The ideal of independence is being degraded by the proliferation of partisan media. The fact that undisclosed donations by opinion anchors like Olbermann are being defended is evidence of how far off course we’ve gotten. The lines between political and media figures are blurring; we are getting used to journalists functioning as party apologists while elected officials sound increasingly like radio talk show hosts.

Avlon’s piece is a logical read, but his blaming of this hyperpartisan media marketplace for the loss of trust expressed in a Pew study to which he refers is not factual. In reality, he’s practicing one of the things he rails against — that weary saying of late attributed to Sen. Daniel Patrick Moynihan that “Everyone is entitled to their own opinion, but not their own facts.”

The truth, according to the folks at Gallup, who’ve been following this since 1973, is that trust in the press began its decline in 1976. It has sharply declined ever since until today, 57% of Americans have little or no trust in the press to report the news “fully, accurately and fairly.” So a full 20 years prior to the Internet or Fox News, trust in the press began its slide. Therefore, today’s “hyperpartisan media” is a reaction to the decline, not the cause or even “a” cause.

So what happened in the early 70s that began this slide? Why don’t we talk about that? I’ve never fully explained my feelings on this, but here goes.

The press changed forever during and in the wake of Watergate. Never before had the press “brought down” a sitting President of the United States. The Washington Post did this through an FBI source that we now know had an agenda. It was the pinnacle of professional journalism and spawned a whole new genre known as the “investigative reporter,” a redundant term if there ever was one. It also spawned the age of the celebrity journalist, because Woodward and Bernstein are enshrined forever as sterling examples of what to emulate in the world of professional journalism.

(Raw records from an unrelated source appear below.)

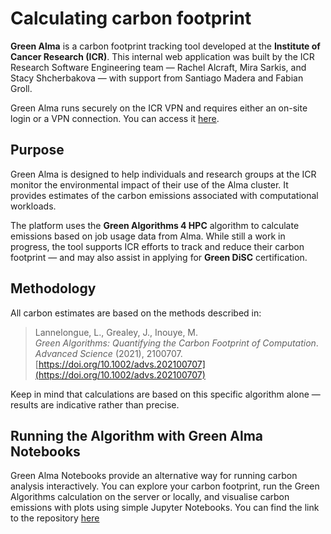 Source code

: # Calculating carbon footprint
**Green Alma** is a carbon footprint tracking tool developed at the **Institute of Cancer Research (ICR)**. This internal web application was built by the ICR Research Software Engineering team — Rachel Alcraft, Mira Sarkis, and Stacy Shcherbakova — with support from Santiago Madera and Fabian Groll.

Green Alma runs securely on the ICR VPN and requires either an on-site login or a VPN connection. You can access it [here](https://software-internal.icr.ac.uk/app/green-alma).

## Purpose
Green Alma is designed to help individuals and research groups at the ICR monitor the environmental impact of their use of the Alma cluster. It provides estimates of the carbon emissions associated with computational workloads.

The platform uses the **Green Algorithms 4 HPC** algorithm to calculate emissions based on job usage data from Alma. While still a work in progress, the tool supports ICR efforts to track and reduce their carbon footprint — and may also assist in applying for **Green DiSC** certification.

## Methodology
All carbon estimates are based on the methods described in:

> Lannelongue, L., Grealey, J., Inouye, M.  
> _Green Algorithms: Quantifying the Carbon Footprint of Computation_.  
> *Advanced Science* (2021), 2100707.  
> [https://doi.org/10.1002/advs.202100707](https://doi.org/10.1002/advs.202100707)

Keep in mind that calculations are based on this specific algorithm alone — results are indicative rather than precise.

## Running the Algorithm with Green Alma Notebooks
Green Alma Notebooks provide an alternative way for running carbon analysis interactively. You can explore your carbon footprint, run the Green Algorithms calculation on the server or locally, and visualise carbon emissions with plots using simple Jupyter Notebooks. You can find the link to the repository [here](https://github.com/ICR-RSE-Group/green-alma-notebooks)
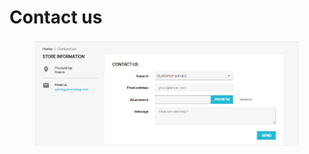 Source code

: # Contact us

<figure><img src="../../../.gitbook/assets/image (101).png" alt=""><figcaption></figcaption></figure>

But nobody asked the American public — that relentless cultural governor that we enjoy — if this was all right with them. Maybe the idea that a small group of people with the power to take down a sitting President wasn’t or isn’t to their liking. Perhaps it’s not so good for democracy. As the political sands shift back and forth in our culture — because the people don’t want too much power given to one point‐of‐view — perhaps the American public made a judgment about us, that we’d grown to big for our britches, and so they began pulling away.

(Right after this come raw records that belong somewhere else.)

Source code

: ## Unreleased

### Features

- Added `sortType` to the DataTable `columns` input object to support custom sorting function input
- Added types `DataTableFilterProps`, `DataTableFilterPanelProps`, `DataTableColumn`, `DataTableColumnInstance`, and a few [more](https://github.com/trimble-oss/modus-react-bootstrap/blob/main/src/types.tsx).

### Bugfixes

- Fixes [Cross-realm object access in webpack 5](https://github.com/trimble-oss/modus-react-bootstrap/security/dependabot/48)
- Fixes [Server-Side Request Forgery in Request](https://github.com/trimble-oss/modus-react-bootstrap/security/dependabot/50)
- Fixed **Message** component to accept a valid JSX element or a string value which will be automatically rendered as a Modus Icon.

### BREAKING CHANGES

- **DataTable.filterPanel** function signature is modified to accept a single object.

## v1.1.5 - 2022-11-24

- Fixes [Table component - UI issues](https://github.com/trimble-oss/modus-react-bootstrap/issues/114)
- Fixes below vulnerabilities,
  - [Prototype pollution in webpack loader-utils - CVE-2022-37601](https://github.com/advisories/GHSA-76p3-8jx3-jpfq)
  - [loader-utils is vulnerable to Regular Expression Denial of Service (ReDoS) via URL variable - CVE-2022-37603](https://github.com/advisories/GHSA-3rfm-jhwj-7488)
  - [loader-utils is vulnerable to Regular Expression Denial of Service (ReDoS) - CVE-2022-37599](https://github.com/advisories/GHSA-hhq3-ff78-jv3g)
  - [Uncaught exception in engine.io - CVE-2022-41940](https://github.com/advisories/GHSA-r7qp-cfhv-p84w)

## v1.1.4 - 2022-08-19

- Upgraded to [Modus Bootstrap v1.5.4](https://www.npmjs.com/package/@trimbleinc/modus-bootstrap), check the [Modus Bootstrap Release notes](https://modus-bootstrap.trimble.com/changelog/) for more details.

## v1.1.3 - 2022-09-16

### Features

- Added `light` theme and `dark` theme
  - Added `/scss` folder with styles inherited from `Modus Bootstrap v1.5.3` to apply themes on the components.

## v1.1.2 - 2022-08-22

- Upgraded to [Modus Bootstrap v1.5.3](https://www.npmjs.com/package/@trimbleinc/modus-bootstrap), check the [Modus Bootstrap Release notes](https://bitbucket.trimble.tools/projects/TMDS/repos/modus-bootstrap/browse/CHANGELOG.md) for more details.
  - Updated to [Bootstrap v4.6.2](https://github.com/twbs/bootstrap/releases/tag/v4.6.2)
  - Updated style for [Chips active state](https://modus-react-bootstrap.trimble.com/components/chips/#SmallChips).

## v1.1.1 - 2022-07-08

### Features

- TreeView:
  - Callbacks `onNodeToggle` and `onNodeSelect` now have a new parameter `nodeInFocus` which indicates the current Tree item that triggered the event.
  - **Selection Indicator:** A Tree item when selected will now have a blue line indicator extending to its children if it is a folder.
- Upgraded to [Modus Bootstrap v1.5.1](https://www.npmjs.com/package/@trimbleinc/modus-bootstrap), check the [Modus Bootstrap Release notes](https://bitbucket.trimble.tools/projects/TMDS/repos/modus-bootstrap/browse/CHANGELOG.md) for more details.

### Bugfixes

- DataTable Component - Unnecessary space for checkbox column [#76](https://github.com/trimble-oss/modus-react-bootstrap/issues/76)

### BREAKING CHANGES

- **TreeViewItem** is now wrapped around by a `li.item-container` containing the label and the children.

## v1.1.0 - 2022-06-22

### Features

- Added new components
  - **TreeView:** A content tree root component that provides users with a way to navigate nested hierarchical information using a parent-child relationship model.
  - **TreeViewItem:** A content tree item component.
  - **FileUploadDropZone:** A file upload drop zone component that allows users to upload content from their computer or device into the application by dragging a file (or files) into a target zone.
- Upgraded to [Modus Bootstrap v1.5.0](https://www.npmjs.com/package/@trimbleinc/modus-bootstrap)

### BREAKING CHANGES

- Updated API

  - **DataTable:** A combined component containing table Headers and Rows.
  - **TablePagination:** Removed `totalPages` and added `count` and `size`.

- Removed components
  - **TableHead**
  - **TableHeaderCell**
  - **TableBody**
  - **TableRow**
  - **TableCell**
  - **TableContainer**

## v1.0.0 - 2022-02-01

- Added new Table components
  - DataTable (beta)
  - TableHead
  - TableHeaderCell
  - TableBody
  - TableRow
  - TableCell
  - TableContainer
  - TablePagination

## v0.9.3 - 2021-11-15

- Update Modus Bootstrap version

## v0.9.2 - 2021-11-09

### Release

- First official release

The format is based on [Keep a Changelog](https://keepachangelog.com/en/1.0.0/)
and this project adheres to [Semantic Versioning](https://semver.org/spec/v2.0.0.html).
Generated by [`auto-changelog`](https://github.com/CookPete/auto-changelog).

There’s also the (I believe accurate) view that it was a liberal press that brought down a conservative President, and so the act stunk of politics from the get‐go. Remember Agnew’s speech of 1969? Like it or not, it spoke to a lot of people.

Perhaps people looked at Watergate and said, “You know, they say they’re agenda‐less, but that’s not what we see here.” Perhaps they began looking for other sources, and THAT is what led to not only Fox news but many who took to the Web to offer a different perspective later on. In the early 80s, I was a part of one such attempt, CBN News under Pat Robertson. I can’t begin to count the number of people who thanked us for not marching in lock‐step with the traditional press, so I have first‐hand knowledge that everything was not hunky‐dory in the wake of Watergate.

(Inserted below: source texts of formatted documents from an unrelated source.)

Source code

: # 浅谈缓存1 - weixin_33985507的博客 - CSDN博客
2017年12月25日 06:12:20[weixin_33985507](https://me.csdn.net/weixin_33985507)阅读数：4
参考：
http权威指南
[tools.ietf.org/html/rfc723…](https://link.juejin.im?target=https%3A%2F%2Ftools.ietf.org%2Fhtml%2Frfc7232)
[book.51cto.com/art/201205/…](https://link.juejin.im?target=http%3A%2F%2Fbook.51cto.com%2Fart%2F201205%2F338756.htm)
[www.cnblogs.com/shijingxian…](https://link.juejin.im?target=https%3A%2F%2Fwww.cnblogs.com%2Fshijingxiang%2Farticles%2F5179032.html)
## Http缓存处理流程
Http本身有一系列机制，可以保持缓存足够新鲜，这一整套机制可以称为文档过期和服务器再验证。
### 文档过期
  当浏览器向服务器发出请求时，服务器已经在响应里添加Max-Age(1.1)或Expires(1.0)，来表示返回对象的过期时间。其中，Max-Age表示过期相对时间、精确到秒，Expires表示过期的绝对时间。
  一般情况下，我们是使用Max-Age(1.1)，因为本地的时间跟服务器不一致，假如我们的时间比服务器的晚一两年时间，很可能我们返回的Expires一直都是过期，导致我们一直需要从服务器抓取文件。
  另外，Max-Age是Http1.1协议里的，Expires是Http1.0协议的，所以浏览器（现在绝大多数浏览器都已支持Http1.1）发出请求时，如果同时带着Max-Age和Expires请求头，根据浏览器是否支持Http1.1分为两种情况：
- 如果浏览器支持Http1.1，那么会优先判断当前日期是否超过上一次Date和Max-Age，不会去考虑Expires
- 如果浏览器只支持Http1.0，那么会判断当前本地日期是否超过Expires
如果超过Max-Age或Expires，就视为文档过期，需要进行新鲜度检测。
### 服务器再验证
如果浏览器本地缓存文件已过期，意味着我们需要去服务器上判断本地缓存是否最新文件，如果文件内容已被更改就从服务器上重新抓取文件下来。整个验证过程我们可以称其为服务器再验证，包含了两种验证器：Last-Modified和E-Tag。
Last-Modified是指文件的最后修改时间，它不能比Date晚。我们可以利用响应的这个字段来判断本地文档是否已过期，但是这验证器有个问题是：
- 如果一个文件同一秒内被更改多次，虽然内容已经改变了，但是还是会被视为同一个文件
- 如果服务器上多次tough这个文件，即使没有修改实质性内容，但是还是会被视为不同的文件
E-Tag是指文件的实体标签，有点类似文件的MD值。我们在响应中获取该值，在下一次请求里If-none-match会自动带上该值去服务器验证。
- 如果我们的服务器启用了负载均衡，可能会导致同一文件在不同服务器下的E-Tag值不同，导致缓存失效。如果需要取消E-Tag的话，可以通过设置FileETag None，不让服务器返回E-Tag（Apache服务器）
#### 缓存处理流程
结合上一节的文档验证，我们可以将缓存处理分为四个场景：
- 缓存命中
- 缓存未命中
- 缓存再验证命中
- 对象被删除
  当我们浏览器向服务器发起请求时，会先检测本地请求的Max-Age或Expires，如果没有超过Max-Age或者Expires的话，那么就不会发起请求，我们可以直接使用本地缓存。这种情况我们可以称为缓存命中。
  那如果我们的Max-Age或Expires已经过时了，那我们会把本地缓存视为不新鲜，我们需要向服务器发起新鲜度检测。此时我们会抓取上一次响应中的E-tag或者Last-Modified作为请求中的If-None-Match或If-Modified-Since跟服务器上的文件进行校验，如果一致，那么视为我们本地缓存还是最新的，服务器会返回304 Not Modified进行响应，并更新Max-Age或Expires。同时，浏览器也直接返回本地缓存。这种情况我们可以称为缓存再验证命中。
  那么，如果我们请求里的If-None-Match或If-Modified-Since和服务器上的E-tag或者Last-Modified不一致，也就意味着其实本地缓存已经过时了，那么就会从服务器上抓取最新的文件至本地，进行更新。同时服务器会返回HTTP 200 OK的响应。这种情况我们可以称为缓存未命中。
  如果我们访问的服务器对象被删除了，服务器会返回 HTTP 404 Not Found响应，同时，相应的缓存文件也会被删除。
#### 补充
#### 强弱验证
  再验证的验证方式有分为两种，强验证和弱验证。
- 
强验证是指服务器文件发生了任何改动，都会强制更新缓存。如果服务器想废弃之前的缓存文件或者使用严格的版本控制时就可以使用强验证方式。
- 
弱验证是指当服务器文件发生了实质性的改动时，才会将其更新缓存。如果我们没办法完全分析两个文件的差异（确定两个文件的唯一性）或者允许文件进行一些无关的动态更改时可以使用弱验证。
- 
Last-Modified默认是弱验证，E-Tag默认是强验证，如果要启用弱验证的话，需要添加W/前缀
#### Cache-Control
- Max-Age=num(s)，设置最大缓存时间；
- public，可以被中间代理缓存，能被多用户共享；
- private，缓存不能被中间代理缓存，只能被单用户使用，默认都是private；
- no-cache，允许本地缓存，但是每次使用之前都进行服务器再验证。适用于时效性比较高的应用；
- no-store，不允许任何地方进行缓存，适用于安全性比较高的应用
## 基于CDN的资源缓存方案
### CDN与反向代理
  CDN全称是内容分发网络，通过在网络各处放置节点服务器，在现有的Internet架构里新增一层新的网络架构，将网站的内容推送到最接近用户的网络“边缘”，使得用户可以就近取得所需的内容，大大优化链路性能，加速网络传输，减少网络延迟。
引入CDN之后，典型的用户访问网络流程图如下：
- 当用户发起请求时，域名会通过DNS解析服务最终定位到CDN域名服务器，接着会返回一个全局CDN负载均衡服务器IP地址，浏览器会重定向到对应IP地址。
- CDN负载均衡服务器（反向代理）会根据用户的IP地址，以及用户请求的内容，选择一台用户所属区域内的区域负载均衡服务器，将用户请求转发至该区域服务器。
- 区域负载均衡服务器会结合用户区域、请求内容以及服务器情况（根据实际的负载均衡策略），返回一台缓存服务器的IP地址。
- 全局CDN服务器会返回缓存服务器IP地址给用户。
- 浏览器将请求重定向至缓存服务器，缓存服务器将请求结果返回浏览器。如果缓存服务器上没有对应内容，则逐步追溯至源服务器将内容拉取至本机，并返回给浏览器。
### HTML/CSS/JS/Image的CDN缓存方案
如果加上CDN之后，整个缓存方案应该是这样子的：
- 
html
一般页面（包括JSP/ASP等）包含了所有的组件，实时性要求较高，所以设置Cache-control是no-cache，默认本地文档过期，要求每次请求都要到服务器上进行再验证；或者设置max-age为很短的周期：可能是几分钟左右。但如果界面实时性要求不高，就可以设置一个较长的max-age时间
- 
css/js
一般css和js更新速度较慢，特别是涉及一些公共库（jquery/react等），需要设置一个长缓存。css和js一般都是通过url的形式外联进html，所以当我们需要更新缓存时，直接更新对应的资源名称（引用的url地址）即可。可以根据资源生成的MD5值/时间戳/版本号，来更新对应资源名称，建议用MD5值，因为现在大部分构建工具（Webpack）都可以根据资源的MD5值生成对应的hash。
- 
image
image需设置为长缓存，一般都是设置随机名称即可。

I learned that when somebody from “the press” says you’re biased, it really means that you don’t embrace their narrative. This narrative originates from a group‐think that is wrapped in the clothing of the group it represents, and it doesn’t necessarily speak on behalf of the people of the United States. This, I think, is what people began to recognize after Watergate, and it’s the fuel that powers at least some of the media revolution that Avlon and so many others find unacceptable today.

We’ll never get very far in the discussion about journalism today until the traditionalists get off their “I’m right and you’re wrong” pedestal. Moreover, the use of condescending mockery to decline participation in the discussion is leading many into a trap that only benefits the challengers.

These are interesting times indeed.

Comments

  1. http://steve says

    i thought people began to question media’s “set of facts” way back when the public was sold a lone gunman with a .22 rifle perched high in a dallas building took out one of their most admired presidents.